Friday, April 13, 2018

Andre the Giant (2018) * * * 1/2



Directed by:  Jason Hehir

Featuring:  Andre the Giant, Hulk Hogan, Ric Flair, Cary Elwes, Robin Wright, Rob Reiner, Billy Crystal, Jerry Lawler, Vince McMahon, Shane McMahon, Tim White, Arnold Schwarzenegger, Mean Gene Okerlund, Dave Meltzer

Andre the Giant was the largest, most recognizable figure in the sports world in the 1970's and 1980's.    This was both a glory and a burden for the over 7' tall, 500 lb. giant of a man, who lamented that, because of his size, he could not go anywhere and just be.    He couldn't put on a cap and glasses like others and just blend in with a crowd.    On 14-hour flights from New York to Japan, Hulk Hogan recalls Andre could not fit into the airplane's restroom, so he excreted into a large bucket which the flight staff had to then empty into the toilet.    Cars could not fit him.    His back, knees, and frame soon wilted from his sheer size, and surgeries only helped for a time.    Because he suffered from Acromegaly, he was told he would be fortunate to see 40.    He died of a heart attack in his sleep on January 27, 1993 in France at age 46.

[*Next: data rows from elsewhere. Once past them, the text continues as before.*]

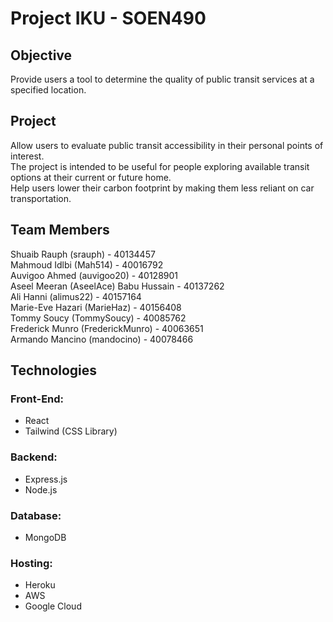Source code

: # Project IKU - SOEN490

## Objective

Provide users a tool to determine the quality of public transit services at a specified location.

## Project

Allow users to evaluate public transit accessibility in their personal points of interest. <br/>
The project is intended to be useful for people exploring available transit options at their current or future home. <br/>
Help users lower their carbon footprint by making them less reliant on car transportation.

## Team Members

Shuaib Rauph (srauph) - 40134457 <br/>
Mahmoud Idlbi (Mah514) - 40016792 <br/>
Auvigoo Ahmed (auvigoo20) - 40128901 <br/>
Aseel Meeran (AseelAce) Babu Hussain - 40137262 <br/>
Ali Hanni (alimus22) - 40157164 <br/>
Marie-Eve Hazari (MarieHaz) - 40156408 <br/>
Tommy Soucy (TommySoucy) - 40085762 <br/>
Frederick Munro (FrederickMunro) - 40063651 <br/>
Armando Mancino (mandocino) - 40078466 <br/>

## Technologies

### Front-End:

- React
- Tailwind (CSS Library)

### Backend:

- Express.js
- Node.js

### Database:

- MongoDB

### Hosting:

- Heroku
- AWS
- Google Cloud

Andre the Giant, the well-paced and touching documentary by Jason Hehir, documents the life of a French teen who at 15 began to grow and wouldn't stop growing.    He was destined for a life in the wrestling ring, where he threw opponents around with ease and attracted sellout crowds wherever he appeared.    He was so in-demand he would appear in virtually every wrestling territory and was welcomed with open arms by promoters.    He was never made a champion, because as Jerry Lawler put it, "Once we made him champion, how could we convincingly have him lose?"   Andre was a friendly giant who still had a mean streak against other wrestlers whom he took a disliking to.    According to Hulk Hogan, Randy "Macho Man" Savage particularly irked Andre and Andre took liberties with him in the ring.    And there wasn't much Savage could do about it.

Andre's partying was also the stuff of legend.    Because of his size, he consumed quantities of alcohol which would kill a lesser man.    "Women loved him," Hogan said, and based on the pictures of Andre with various beauties, we have to figure it's true.    Ric Flair, a legendary party animal himself, couldn't keep up with Andre, and Flair prided himself on being able to hold his liquor.    But soon, Andre's body began to break down.    By the time he appeared in The Princess Bride, he could barely move.    The Princess Bride's director Rob Reiner and cast explained how the fighting scenes, which most would assume would be simple for him given his background, were the hardest for Andre.    The cast and Reiner told their stories lovingly, and we feel their genuine affection for the man.

The apex of Andre's career was his match with Hulk Hogan at Wrestlemania III in March 1987, which sold out the Pontiac Silverdome at over 93,000 plus in attendance.    Hogan and Andre met in the ring numerous times in the early 1980s, but those matches had faded from the public's memory, and by 1987 Hogan's popularity had eclipsed Andre's.    Andre, for the first time in his career, was a heel (bad guy) facing the world's most popular wrestler in Hogan.    The documentary painstakingly recreates the suspense and tension surrounding the match, since Andre the Giant waited until the last minute to decide what the outcome would be.   Hogan scripted the match, but the ending was up to Andre, who was so respected he was allowed to call the outcome.

"The match was booked on Andre's limitations," recalls one friend, and it was painful to watch Andre lumber around the ring in obvious pain.    Hogan won the match and he was stunned to hear Andre yell to him "Slam and leg drop" to orchestrate the famed finish of the match.    Hogan's admiration and love for Andre pours forth in every word.    It was Andre's final stamp of approval on the immortal career of Hulk Hogan.    We then see Andre plodding through later matches until his eventual retirement in 1991.    He could barely stand without holding on to something in the ring and his mobility was severely limited, but his love of the sport was such that he felt he wasn't anything if he wasn't Andre the Giant.

The most powerful moment in the film is Vince McMahon's final interview scene, in which he openly laments parting with Andre on bad terms in 1991 and never truly reconciling before Andre's death.    McMahon puts up a stone cold front, saying he has a mechanism for not dwelling on the negative, but when asked about whether he took Andre's death harder than most, we see the ice melting and Vince almost to the point of tears.    Based on McMahon's hard-ass business reputation, it is probably not often we see him in such an emotional state.    Andre the Giant convincingly portrays a man who was bigger than life and with a personality to match.    Even those who aren't wrestling fans will appreciate the giant's story and be moved by it.